What this task involves →
The response must reproduce exactly every line of the material below holding the word "June".
==============================
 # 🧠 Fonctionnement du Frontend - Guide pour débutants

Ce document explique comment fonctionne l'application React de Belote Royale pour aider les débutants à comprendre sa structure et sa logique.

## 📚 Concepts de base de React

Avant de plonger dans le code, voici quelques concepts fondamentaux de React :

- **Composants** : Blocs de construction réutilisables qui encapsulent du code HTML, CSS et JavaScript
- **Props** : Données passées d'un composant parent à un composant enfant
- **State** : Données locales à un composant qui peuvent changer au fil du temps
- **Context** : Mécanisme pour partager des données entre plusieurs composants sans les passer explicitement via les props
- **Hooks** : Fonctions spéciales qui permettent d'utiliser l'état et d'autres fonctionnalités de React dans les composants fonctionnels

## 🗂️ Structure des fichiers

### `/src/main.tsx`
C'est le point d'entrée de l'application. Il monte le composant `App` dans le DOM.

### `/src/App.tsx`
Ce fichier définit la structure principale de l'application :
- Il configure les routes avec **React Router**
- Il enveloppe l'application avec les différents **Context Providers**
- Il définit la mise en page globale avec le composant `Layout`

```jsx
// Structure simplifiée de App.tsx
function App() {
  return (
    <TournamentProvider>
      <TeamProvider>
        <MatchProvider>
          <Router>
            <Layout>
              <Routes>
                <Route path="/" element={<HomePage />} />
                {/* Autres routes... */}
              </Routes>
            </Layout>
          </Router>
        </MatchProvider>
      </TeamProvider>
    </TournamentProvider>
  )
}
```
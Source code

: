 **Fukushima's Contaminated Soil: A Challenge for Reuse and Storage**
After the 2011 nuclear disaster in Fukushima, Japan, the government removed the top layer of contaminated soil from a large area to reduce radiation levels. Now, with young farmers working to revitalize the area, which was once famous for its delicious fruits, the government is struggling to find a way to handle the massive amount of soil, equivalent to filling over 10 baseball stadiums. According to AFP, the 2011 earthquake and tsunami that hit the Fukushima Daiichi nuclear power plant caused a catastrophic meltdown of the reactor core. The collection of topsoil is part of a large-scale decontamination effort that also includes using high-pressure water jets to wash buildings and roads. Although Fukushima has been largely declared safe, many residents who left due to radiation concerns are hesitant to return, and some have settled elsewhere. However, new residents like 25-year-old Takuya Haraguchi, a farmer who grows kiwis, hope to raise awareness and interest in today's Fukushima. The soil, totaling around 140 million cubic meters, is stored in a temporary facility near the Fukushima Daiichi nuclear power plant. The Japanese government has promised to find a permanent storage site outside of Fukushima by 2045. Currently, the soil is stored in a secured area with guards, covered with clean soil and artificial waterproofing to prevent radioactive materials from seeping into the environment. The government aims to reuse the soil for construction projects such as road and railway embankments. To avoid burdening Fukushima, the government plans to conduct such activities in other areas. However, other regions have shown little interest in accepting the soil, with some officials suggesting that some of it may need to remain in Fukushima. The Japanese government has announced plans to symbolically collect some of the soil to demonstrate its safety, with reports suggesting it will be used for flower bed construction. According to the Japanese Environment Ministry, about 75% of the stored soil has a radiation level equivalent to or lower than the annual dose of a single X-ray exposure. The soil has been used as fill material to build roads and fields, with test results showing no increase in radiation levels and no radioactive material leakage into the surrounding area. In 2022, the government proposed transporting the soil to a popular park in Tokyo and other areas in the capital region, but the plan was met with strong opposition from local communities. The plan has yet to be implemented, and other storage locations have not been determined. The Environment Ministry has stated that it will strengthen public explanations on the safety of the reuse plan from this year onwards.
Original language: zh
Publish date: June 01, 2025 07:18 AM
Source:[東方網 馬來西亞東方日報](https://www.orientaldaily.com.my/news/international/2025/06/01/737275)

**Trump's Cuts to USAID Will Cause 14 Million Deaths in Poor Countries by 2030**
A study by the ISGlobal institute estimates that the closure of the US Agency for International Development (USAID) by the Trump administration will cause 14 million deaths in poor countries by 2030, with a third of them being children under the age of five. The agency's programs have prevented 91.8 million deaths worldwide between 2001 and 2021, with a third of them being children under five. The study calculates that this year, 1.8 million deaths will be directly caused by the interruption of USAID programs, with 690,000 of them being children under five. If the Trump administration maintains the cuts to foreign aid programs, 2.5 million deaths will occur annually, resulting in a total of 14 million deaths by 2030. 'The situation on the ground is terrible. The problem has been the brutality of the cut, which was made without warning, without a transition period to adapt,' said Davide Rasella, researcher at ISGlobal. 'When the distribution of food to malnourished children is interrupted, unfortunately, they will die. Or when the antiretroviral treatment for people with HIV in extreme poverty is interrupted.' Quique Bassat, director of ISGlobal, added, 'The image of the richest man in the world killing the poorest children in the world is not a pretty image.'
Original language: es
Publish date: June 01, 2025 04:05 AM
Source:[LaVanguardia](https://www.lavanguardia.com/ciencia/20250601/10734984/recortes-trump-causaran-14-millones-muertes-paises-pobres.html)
==============================
Expected output →
Publish date: June 01, 2025 07:18 AM
Publish date: June 01, 2025 04:05 AM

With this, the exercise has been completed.